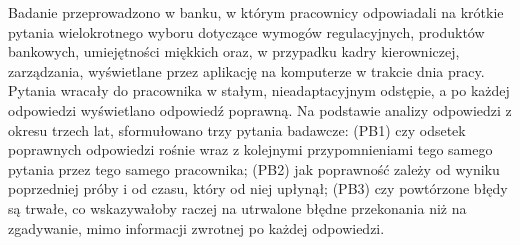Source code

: Badanie przeprowadzono w banku, w którym pracownicy odpowiadali na krótkie pytania wielokrotnego
wyboru dotyczące wymogów regulacyjnych, produktów bankowych, umiejętności miękkich oraz, w przypadku
kadry kierowniczej, zarządzania, wyświetlane przez aplikację na komputerze w trakcie dnia pracy.
Pytania wracały do pracownika w stałym, nieadaptacyjnym odstępie, a po każdej odpowiedzi wyświetlano
odpowiedź poprawną. Na podstawie analizy odpowiedzi z okresu trzech lat,  sformułowano trzy pytania badawcze:
(PB1) czy odsetek poprawnych odpowiedzi rośnie wraz z kolejnymi przypomnieniami tego samego pytania
przez tego samego pracownika;
(PB2) jak poprawność zależy od wyniku poprzedniej próby i od czasu, który od niej upłynął;
(PB3) czy powtórzone błędy są trwałe, co wskazywałoby raczej na utrwalone błędne przekonania niż na
zgadywanie, mimo informacji zwrotnej po każdej odpowiedzi.
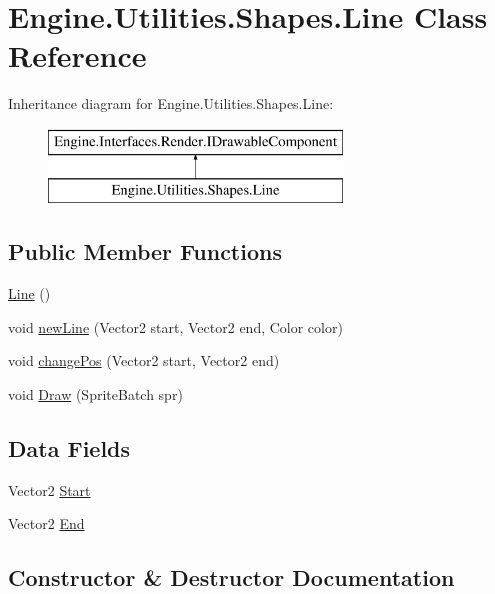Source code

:\hypertarget{a00606}{}\section{Engine.\+Utilities.\+Shapes.\+Line Class Reference}
\label{a00606}
Inheritance diagram for Engine.\+Utilities.\+Shapes.\+Line\+:\begin{figure}[H]
\begin{center}
\leavevmode
\includegraphics[height=2.000000cm]{d8/d00/a00606}
\end{center}
\end{figure}
\subsection*{Public Member Functions}
\begin{DoxyCompactItemize}
\item 
\hyperlink{a00606_a1697428d93616e1ee1b704f411cc375d}{Line} ()
\item 
void \hyperlink{a00606_a2f3c4a6adefdb08ed78ead11908b2fcb}{new\+Line} (Vector2 start, Vector2 end, Color color)
\item 
void \hyperlink{a00606_a4703c332038f44a1456db6882b6c2b33}{change\+Pos} (Vector2 start, Vector2 end)
\item 
void \hyperlink{a00606_a8500392559da764797cdb92eb850a2ba}{Draw} (Sprite\+Batch spr)
\end{DoxyCompactItemize}
\subsection*{Data Fields}
\begin{DoxyCompactItemize}
\item 
Vector2 \hyperlink{a00606_a0ccdb2e710193d9558ec7a7469365d29}{Start}
\item 
Vector2 \hyperlink{a00606_ab997faeaabf2b56432d38414a60e8f91}{End}
\end{DoxyCompactItemize}


\subsection{Constructor \& Destructor Documentation}
\mbox{\label{a00606_a1697428d93616e1ee1b704f411cc375d}}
----
§ **What is expected**: Please output each line above exactly and omit all images.

§ **Answer to the exercise**:
Source code

: Badanie przeprowadzono w banku, w którym pracownicy odpowiadali na krótkie pytania wielokrotnego
wyboru dotyczące wymogów regulacyjnych, produktów bankowych, umiejętności miękkich oraz, w przypadku
kadry kierowniczej, zarządzania, wyświetlane przez aplikację na komputerze w trakcie dnia pracy.
Pytania wracały do pracownika w stałym, nieadaptacyjnym odstępie, a po każdej odpowiedzi wyświetlano
odpowiedź poprawną. Na podstawie analizy odpowiedzi z okresu trzech lat,  sformułowano trzy pytania badawcze:
(PB1) czy odsetek poprawnych odpowiedzi rośnie wraz z kolejnymi przypomnieniami tego samego pytania
przez tego samego pracownika;
(PB2) jak poprawność zależy od wyniku poprzedniej próby i od czasu, który od niej upłynął;
(PB3) czy powtórzone błędy są trwałe, co wskazywałoby raczej na utrwalone błędne przekonania niż na
zgadywanie, mimo informacji zwrotnej po każdej odpowiedzi.
Source code

:\hypertarget{a00606}{}\section{Engine.\+Utilities.\+Shapes.\+Line Class Reference}
\label{a00606}
Inheritance diagram for Engine.\+Utilities.\+Shapes.\+Line\+:\begin{figure}[H]
\begin{center}
\leavevmode
\includegraphics[height=2.000000cm]{d8/d00/a00606}
\end{center}
\end{figure}
\subsection*{Public Member Functions}
\begin{DoxyCompactItemize}
\item 
\hyperlink{a00606_a1697428d93616e1ee1b704f411cc375d}{Line} ()
\item 
void \hyperlink{a00606_a2f3c4a6adefdb08ed78ead11908b2fcb}{new\+Line} (Vector2 start, Vector2 end, Color color)
\item 
void \hyperlink{a00606_a4703c332038f44a1456db6882b6c2b33}{change\+Pos} (Vector2 start, Vector2 end)
\item 
void \hyperlink{a00606_a8500392559da764797cdb92eb850a2ba}{Draw} (Sprite\+Batch spr)
\end{DoxyCompactItemize}
\subsection*{Data Fields}
\begin{DoxyCompactItemize}
\item 
Vector2 \hyperlink{a00606_a0ccdb2e710193d9558ec7a7469365d29}{Start}
\item 
Vector2 \hyperlink{a00606_ab997faeaabf2b56432d38414a60e8f91}{End}
\end{DoxyCompactItemize}


\subsection{Constructor \& Destructor Documentation}
\mbox{\label{a00606_a1697428d93616e1ee1b704f411cc375d}}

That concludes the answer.